__Dataset content__.
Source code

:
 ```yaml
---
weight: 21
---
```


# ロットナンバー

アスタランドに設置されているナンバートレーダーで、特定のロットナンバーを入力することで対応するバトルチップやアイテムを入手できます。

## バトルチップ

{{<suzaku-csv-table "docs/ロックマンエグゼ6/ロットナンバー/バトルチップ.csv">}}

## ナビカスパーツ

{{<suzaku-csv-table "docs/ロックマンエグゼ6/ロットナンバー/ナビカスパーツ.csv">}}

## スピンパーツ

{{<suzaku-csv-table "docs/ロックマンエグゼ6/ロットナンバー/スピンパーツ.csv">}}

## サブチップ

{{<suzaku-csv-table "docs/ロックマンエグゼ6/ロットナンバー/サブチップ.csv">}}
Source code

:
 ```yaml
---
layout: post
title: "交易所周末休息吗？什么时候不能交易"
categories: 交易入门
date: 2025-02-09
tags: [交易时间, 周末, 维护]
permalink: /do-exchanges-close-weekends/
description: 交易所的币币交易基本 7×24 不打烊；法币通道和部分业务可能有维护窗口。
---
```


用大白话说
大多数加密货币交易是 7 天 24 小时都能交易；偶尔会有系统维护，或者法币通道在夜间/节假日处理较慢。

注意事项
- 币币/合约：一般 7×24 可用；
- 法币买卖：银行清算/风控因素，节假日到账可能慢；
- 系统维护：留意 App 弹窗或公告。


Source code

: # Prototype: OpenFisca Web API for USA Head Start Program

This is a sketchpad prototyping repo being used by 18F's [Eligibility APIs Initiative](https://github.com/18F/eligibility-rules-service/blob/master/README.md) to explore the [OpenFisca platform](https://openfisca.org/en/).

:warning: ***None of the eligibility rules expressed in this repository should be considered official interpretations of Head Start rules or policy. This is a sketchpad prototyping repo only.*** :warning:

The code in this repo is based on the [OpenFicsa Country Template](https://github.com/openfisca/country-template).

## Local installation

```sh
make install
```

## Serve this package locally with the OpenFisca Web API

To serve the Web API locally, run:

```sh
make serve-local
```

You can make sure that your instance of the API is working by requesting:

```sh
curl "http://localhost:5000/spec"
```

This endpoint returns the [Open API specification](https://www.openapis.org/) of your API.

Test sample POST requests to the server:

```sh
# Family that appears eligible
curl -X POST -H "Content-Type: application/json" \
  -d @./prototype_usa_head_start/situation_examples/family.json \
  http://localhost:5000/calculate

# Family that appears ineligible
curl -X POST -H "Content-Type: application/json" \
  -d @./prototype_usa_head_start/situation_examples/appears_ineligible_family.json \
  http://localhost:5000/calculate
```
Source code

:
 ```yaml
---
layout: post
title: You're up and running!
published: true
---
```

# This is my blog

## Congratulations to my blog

__Exercise objective__. From the records above, pick out and copy each line holding the word "ナビカスパーツ".

__Response to this exercise__.
## ナビカスパーツ
{{<suzaku-csv-table "docs/ロックマンエグゼ6/ロットナンバー/ナビカスパーツ.csv">}}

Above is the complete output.